I don't want to plop my fat ass down between these warring sides, but I'd really like for them to settle this dispute. The Plowshare people say they want to be heard and haven't been. WVTF insists they have been heard, and heard, and heard and Larry Hincker of Virginia Tech--who has ultimate responsibility for the station--says they'll be heard again because he will offer to set up yet another meeting. Hincker was not happy that the man chairing today's meeting cut off comment abruptly and angered several of these generally peaceful people (hell, about half of them are Quakers, for heaven's sake).

I've known Larry and Glen Gleixner, the station's general manager, for years and I know they are willing to listen. I also know that when they make a decision--and this one has been made--you have to make a hell of an argument (and a new one) to get the first decision overturned. I don't see that happening here.

Plowshare members packed the small room for the WVTF budget meeting today at Hotel Roanoke.
The Plowshare are on the side of the angels in most of their crusades (including standing against war--quite literally), but I think this one's a bridge too far for them. If there were no alternatives, I probably wouldn't say that, but they can do everything from streaming the radio and TV versions of "Democracy Now" to using public access TV to run it. Just ask.

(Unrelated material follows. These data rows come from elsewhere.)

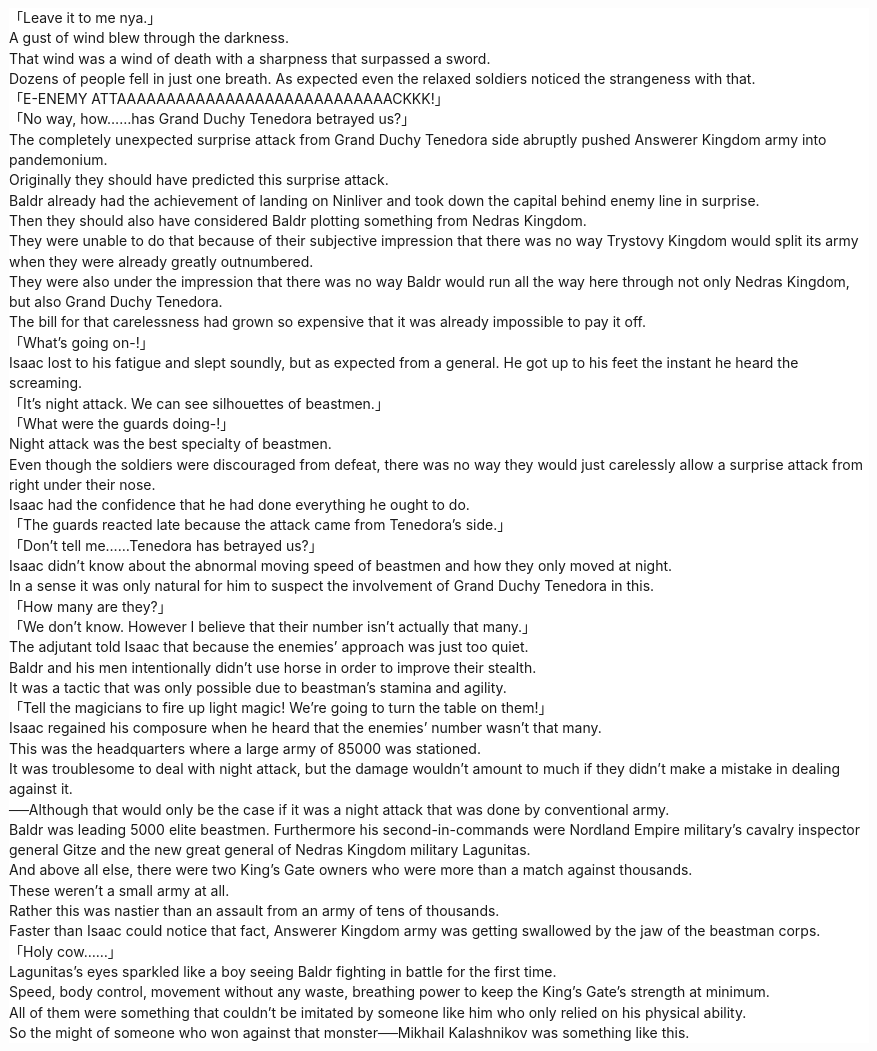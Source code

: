 「Leave it to me nya.」<br/>
A gust of wind blew through the darkness.<br/>
That wind was a wind of death with a sharpness that surpassed a sword.<br/>
Dozens of people fell in just one breath. As expected even the relaxed soldiers noticed the strangeness with that.<br/>
「E-ENEMY ATTAAAAAAAAAAAAAAAAAAAAAAAAAAAACKKK!」<br/>
「No way, how……has Grand Duchy Tenedora betrayed us?」<br/>
The completely unexpected surprise attack from Grand Duchy Tenedora side abruptly pushed Answerer Kingdom army into pandemonium.<br/>
Originally they should have predicted this surprise attack.<br/>
Baldr already had the achievement of landing on Ninliver and took down the capital behind enemy line in surprise.<br/>
Then they should also have considered Baldr plotting something from Nedras Kingdom.<br/>
They were unable to do that because of their subjective impression that there was no way Trystovy Kingdom would split its army when they were already greatly outnumbered.<br/>
They were also under the impression that there was no way Baldr would run all the way here through not only Nedras Kingdom, but also Grand Duchy Tenedora.<br/>
The bill for that carelessness had grown so expensive that it was already impossible to pay it off.<br/>
「What’s going on-!」<br/>
Isaac lost to his fatigue and slept soundly, but as expected from a general. He got up to his feet the instant he heard the screaming.<br/>
「It’s night attack. We can see silhouettes of beastmen.」<br/>
「What were the guards doing-!」<br/>
Night attack was the best specialty of beastmen.<br/>
Even though the soldiers were discouraged from defeat, there was no way they would just carelessly allow a surprise attack from right under their nose.<br/>
Isaac had the confidence that he had done everything he ought to do.<br/>
「The guards reacted late because the attack came from Tenedora’s side.」<br/>
「Don’t tell me……Tenedora has betrayed us?」<br/>
Isaac didn’t know about the abnormal moving speed of beastmen and how they only moved at night.<br/>
In a sense it was only natural for him to suspect the involvement of Grand Duchy Tenedora in this.<br/>
「How many are they?」<br/>
「We don’t know. However I believe that their number isn’t actually that many.」<br/>
The adjutant told Isaac that because the enemies’ approach was just too quiet.<br/>
Baldr and his men intentionally didn’t use horse in order to improve their stealth.<br/>
It was a tactic that was only possible due to beastman’s stamina and agility.<br/>
「Tell the magicians to fire up light magic! We’re going to turn the table on them!」<br/>
Isaac regained his composure when he heard that the enemies’ number wasn’t that many.<br/>
This was the headquarters where a large army of 85000 was stationed.<br/>
It was troublesome to deal with night attack, but the damage wouldn’t amount to much if they didn’t make a mistake in dealing against it.<br/>
──Although that would only be the case if it was a night attack that was done by conventional army.<br/>
Baldr was leading 5000 elite beastmen. Furthermore his second-in-commands were Nordland Empire military’s cavalry inspector general Gitze and the new great general of Nedras Kingdom military Lagunitas.<br/>
And above all else, there were two King’s Gate owners who were more than a match against thousands.<br/>
These weren’t a small army at all.<br/>
Rather this was nastier than an assault from an army of tens of thousands.<br/>
Faster than Isaac could notice that fact, Answerer Kingdom army was getting swallowed by the jaw of the beastman corps.<br/>
「Holy cow……」<br/>
Lagunitas’s eyes sparkled like a boy seeing Baldr fighting in battle for the first time.<br/>
Speed, body control, movement without any waste, breathing power to keep the King’s Gate’s strength at minimum.<br/>
All of them were something that couldn’t be imitated by someone like him who only relied on his physical ability.<br/>
So the might of someone who won against that monster──Mikhail Kalashnikov was something like this.<br/>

Elsewhere today's meeting had little new information. The budget for the coming fiscal year was passed unanimously and there were only a few mildly interesting aspects to that:
  • The new budget calls for $2.994 million, up from $2.927 million and still under the magic $3 million level. 
  • The station recently raised $1.58 million from listeners, its highest ever. Next year' it's shooting at $1.7 million (and that is certainly a reasonable expectation, given that they've set records the last three years).
  • The station has a $500,000 reserve, which makes sense for one that has 7 transmitters, 13 translators and covers more than half of Virginia with its signal. Things could break at any time and the slush fund is welcome.
  • WVTF's Friends Council, which it has in lieu of a citizens board--required of commercial stations--has been quite active in the past two years, according to Gleixner. It is making suggestions in all areas of the operation.
  • Broadcasting expenses are down 40 percent from last year ($78,806 from $131,906), partly because of the elimination of some equipment needs.
  • State and federal funding continue to shrink and it is almost inevitable they will be eliminated completely in the near future. In fact, Virginia's Republican governor has promised that will happen on his watch.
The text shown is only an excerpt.